Lately, the staff of M&L Special Needs Planning, LLC has been paying close attention to the way that the government approaches disability spending in the United States. This attention is partially prompted by our close examination of various housing and independent living programs across the country. The operators of these programs share a common view: the government simply cannot support the financial burden of providing housing nor continue (at the present pace) the payout of waiver dollars for the supports for individuals with disabilities. Also, as financial and life planners we are in the business of examining the financial health and growth potential of our clients – we have turned our focus to the financial health and growth of government disability and waiver spending, and what we have discovered is alarming.

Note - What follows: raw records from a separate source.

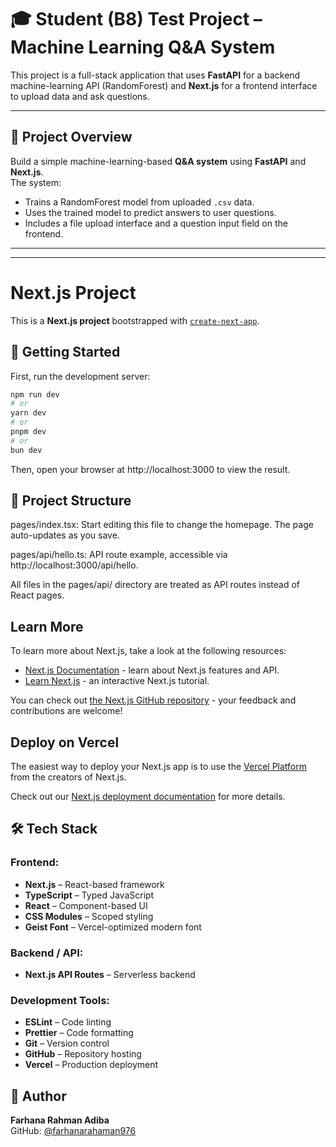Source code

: # 🎓 Student (B8) Test Project – Machine Learning Q&A System

This project is a full-stack application that uses **FastAPI** for a backend machine-learning API (RandomForest) and **Next.js** for a frontend interface to upload data and ask questions.

---

## 📌 Project Overview

Build a simple machine-learning-based **Q&A system** using **FastAPI** and **Next.js**.  
The system:
- Trains a RandomForest model from uploaded `.csv` data.
- Uses the trained model to predict answers to user questions.
- Includes a file upload interface and a question input field on the frontend.

---
---

# Next.js Project

This is a **Next.js project** bootstrapped with [`create-next-app`](https://nextjs.org/docs/api-reference/create-next-app).

## 🚀 Getting Started

First, run the development server:

```bash
npm run dev
# or
yarn dev
# or
pnpm dev
# or
bun dev

```

Then, open your browser at http://localhost:3000 to view the result.


## 📁 Project Structure
pages/index.tsx: Start editing this file to change the homepage. The page auto-updates as you save.

pages/api/hello.ts: API route example, accessible via http://localhost:3000/api/hello.

All files in the pages/api/ directory are treated as API routes instead of React pages.

## Learn More

To learn more about Next.js, take a look at the following resources:

- [Next.js Documentation](https://nextjs.org/docs) - learn about Next.js features and API.
- [Learn Next.js](https://nextjs.org/learn-pages-router) - an interactive Next.js tutorial.

You can check out [the Next.js GitHub repository](https://github.com/vercel/next.js) - your feedback and contributions are welcome!

## Deploy on Vercel

The easiest way to deploy your Next.js app is to use the [Vercel Platform](https://vercel.com/new?utm_medium=default-template&filter=next.js&utm_source=create-next-app&utm_campaign=create-next-app-readme) from the creators of Next.js.

Check out our [Next.js deployment documentation](https://nextjs.org/docs/pages/building-your-application/deploying) for more details.


## 🛠️ Tech Stack

### Frontend:
- **Next.js** – React-based framework  
- **TypeScript** – Typed JavaScript  
- **React** – Component-based UI  
- **CSS Modules** – Scoped styling  
- **Geist Font** – Vercel-optimized modern font  

### Backend / API:
- **Next.js API Routes** – Serverless backend  

### Development Tools:
- **ESLint** – Code linting  
- **Prettier** – Code formatting  
- **Git** – Version control  
- **GitHub** – Repository hosting  
- **Vercel** – Production deployment  

## 🧾 Author

**Farhana Rahman Adiba**  
GitHub: [@farhanarahaman976](https://github.com/farhanarahaman976)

According to recent statistics, 54 million Americans have a disability. As many of these Americans age into adulthood – 500,000 to 800,000 individuals with Autism Spectrum Disorder (ASD) and other developmental disabilities will enter adulthood in the next decade alone – there will be an increased demand for government spending in this sector. Consider that the government programs aimed towards disability support are already overburdened, and have increasingly lengthy wait times, and this figure certainly becomes cause of concern.

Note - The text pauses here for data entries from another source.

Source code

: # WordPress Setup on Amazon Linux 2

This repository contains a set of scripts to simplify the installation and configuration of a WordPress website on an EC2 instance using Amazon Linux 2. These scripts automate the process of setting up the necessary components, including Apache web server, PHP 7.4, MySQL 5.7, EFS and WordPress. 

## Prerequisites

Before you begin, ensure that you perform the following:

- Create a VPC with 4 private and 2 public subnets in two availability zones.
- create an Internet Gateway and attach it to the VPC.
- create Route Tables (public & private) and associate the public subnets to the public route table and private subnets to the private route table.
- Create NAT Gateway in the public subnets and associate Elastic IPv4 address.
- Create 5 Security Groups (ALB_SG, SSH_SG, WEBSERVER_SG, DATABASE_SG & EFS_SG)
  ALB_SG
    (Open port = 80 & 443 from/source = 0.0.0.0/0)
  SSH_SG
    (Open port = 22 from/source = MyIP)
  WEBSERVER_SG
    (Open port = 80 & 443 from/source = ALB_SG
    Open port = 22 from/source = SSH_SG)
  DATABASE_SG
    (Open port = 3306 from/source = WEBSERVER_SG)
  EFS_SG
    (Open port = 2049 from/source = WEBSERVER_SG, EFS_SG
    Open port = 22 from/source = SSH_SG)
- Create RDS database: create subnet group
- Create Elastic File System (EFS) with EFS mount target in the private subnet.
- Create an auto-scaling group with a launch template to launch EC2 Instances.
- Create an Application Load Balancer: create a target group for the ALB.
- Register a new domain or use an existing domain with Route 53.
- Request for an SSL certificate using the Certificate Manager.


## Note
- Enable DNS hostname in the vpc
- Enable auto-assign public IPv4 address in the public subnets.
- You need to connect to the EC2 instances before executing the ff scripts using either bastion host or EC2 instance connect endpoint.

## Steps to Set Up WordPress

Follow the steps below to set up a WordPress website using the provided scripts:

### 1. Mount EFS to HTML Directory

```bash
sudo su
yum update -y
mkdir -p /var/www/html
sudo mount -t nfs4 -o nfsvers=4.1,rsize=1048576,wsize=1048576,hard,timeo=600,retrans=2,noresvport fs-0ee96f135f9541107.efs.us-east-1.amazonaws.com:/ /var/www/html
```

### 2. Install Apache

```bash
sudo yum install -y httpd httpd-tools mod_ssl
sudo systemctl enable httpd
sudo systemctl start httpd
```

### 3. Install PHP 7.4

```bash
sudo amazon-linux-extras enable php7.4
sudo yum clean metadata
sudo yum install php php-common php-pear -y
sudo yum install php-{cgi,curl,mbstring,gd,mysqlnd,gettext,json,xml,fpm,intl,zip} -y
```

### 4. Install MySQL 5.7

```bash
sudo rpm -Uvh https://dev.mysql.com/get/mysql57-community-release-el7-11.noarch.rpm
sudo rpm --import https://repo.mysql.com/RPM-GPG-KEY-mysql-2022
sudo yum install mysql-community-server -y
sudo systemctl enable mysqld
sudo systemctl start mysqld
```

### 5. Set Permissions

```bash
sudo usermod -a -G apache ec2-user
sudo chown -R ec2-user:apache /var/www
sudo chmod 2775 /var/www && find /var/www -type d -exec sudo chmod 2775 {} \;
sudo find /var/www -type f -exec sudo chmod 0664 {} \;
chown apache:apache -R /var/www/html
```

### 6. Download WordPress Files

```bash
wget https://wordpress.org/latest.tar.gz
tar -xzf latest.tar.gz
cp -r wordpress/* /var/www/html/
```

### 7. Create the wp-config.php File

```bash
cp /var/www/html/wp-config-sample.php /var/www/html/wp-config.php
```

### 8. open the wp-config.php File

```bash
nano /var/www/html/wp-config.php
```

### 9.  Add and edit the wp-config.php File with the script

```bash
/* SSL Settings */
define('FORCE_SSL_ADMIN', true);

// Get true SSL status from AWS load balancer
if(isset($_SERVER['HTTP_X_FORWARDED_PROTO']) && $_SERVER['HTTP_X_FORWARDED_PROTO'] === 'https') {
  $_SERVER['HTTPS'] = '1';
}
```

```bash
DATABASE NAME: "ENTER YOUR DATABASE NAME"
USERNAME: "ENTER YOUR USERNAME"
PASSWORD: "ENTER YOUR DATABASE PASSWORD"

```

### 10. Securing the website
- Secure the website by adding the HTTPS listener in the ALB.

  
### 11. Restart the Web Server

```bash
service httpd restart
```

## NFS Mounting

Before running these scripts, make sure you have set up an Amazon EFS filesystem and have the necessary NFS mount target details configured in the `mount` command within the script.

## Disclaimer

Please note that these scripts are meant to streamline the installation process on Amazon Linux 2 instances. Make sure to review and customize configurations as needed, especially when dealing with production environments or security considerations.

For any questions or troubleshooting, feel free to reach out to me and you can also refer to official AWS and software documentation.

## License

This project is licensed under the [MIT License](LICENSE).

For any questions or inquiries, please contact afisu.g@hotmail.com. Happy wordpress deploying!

We are not alone in questioning how the government will support disability spending in the long term – there have been a number of papers published that examine the trends in disability spending over the last few decades. The majority of these papers reveal that disability spending is on an upswing.

David Braddock, of the University of Colorado, published one such study. In the paper, titled Public Spending for Disability in the United States: 1997-2006, Braddock examined trends in public-sector disability spending for that time period. His results revealed the increasing size and growth rate of the disability market, and, as a result, government disability spending. According to his data, in the fiscal year of 2006 total government disability spending totaled $519.2 billion – 11% of total government spending. This is a 35% increase from the total disability spending in 1997, which totaled $381.6 billion. (These figures have been adjusted for inflation). As Braddock writes, “spending grew 3.5 percent per year above the rate of inflation during this decade.[i]

Braddock attributes the increased spending to the growth in the number of individuals receiving long-term care and income maintenance, as well as an increase in Social Security Disability Insurance (SSDI) and Supplemental Security Income (SSI) recipients. He also states that special education enrollment increased by 19% during this time period, from 5.9 to 7 million students. Of these 7 million students, 44% were children and youth with developmental disabilities, such as intellectual disability, ASD, traumatic brain injury, and developmental delay.

Another study, published by Richard Hemp also of the University of Colorado, extended the work done by Braddock. Hemp examined government disability spending for the fiscal year of 2008, and found that it totaled $619.5 billion. In 2008, total disability spending accounted for 12% of total government spending – an increase of 1% in total government spending from the fiscal year of 2006.

Why Should We be Concerned about Long Term Disability Spending?

The long-term sustainability of this type of spending is questionable. Critics currently predict that Social Security will be bankrupt as early as 2016 if government spending isn’t curtailed – or if tax hikes to replace the funds aren’t put into place. Despite the possible bankruptcy of the Social Security program, which is difficult to confirm as sources are conflicted, it is the funding of the Medicaid waivers, specifically the Home and Community waiver that is of the utmost concern to us.

If you are not familiar with the “waiver” program, here is a brief explanation:
Individuals who qualify for SSI, in most states automatically qualify for Medicaid. In some states the individual who qualifies for SSI needs to go through a separate eligibility process for the Medicaid piece. Individuals who receive Medicaid are eligible for Medicaid waivers, and one of them is the 1915(c) Home & Community-Based Waiver. This waiver is available to states to allow the provision of long term care services in home and community based settings, under the Medicaid program[ii]. This waiver is either paid outright to parents/guardians, or directly to a service provider. Individuals, particularly children, rely on this waiver to access these vital home and community based supports.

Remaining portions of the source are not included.